During 2017, an ecological study was performed based on population data collected in the ENSIN-2010. The ENSIN-2010 was performed by the Colombian Family Welfare Institute (Instituto Colombiano de Bienestar Familiar – ICBF), and the methodology was previously published [23]. In summary, the participants were selected to represent 99% of the population through stratified sampling in multiple stages. All municipalities from the 33 geodemographic units of the country were grouped into strata with similar sociodemographic characteristics. The strata were represented by randomly selected municipalities, maintaining a probability proportional to the size of the stratum. In each stratum, clusters of 10 randomly selected households were formed. The members of the household were invited to participate. The survey included 50,670 households.

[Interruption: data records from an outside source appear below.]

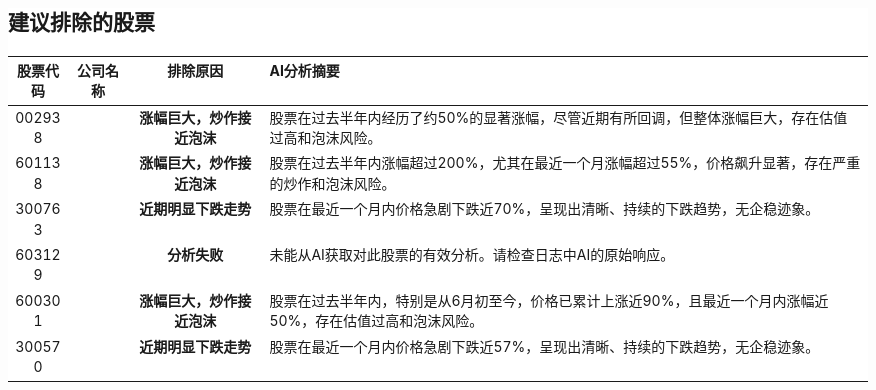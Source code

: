 ## 建议排除的股票

| 股票代码 | 公司名称 | 排除原因 | AI分析摘要 |
|:---:|:---:|:---:|:---|
| 002938 |  | **涨幅巨大，炒作接近泡沫** | 股票在过去半年内经历了约50%的显著涨幅，尽管近期有所回调，但整体涨幅巨大，存在估值过高和泡沫风险。 |
| 601138 |  | **涨幅巨大，炒作接近泡沫** | 股票在过去半年内涨幅超过200%，尤其在最近一个月涨幅超过55%，价格飙升显著，存在严重的炒作和泡沫风险。 |
| 300763 |  | **近期明显下跌走势** | 股票在最近一个月内价格急剧下跌近70%，呈现出清晰、持续的下跌趋势，无企稳迹象。 |
| 603129 |  | **分析失败** | 未能从AI获取对此股票的有效分析。请检查日志中AI的原始响应。 |
| 600301 |  | **涨幅巨大，炒作接近泡沫** | 股票在过去半年内，特别是从6月初至今，价格已累计上涨近90%，且最近一个月内涨幅近50%，存在估值过高和泡沫风险。 |
| 300570 |  | **近期明显下跌走势** | 股票在最近一个月内价格急剧下跌近57%，呈现出清晰、持续的下跌趋势，无企稳迹象。 |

### Estimation of mean departmental adherence to food patterns

The ENSIN-2010 is estimated through a food frequency questionnaire (FFQ) using ten response categories for the last month, frequency of consumption of 30 foods or food groups and three related practices. In the ENSIN-2010, the FFQ was applied in a subsample of 17,897 subjects between 5 and 64 years old [23]. For the present analysis, we chose adults between 18 and 64 years old (n = 7138), excluding pregnant women (n = 41). In addition, since it is well known that subjects at the extremes of the nutritional status spectrum overreport or underreport their dietary intake [24, 25], to avoid information bias in the FFQ, the analysis was limited to subjects with a height > 100 cm and <200 cm and a weight ≥ 40 kg and <200 kg. The subsample ultimately analyzed 5217 subjects. The FFQ was applied via direct interview by nutritionists and dietitians, and the answers were recorded directly on portable digital assistants. The ICBF obtained informed consent from participants prior to their enrollment [23].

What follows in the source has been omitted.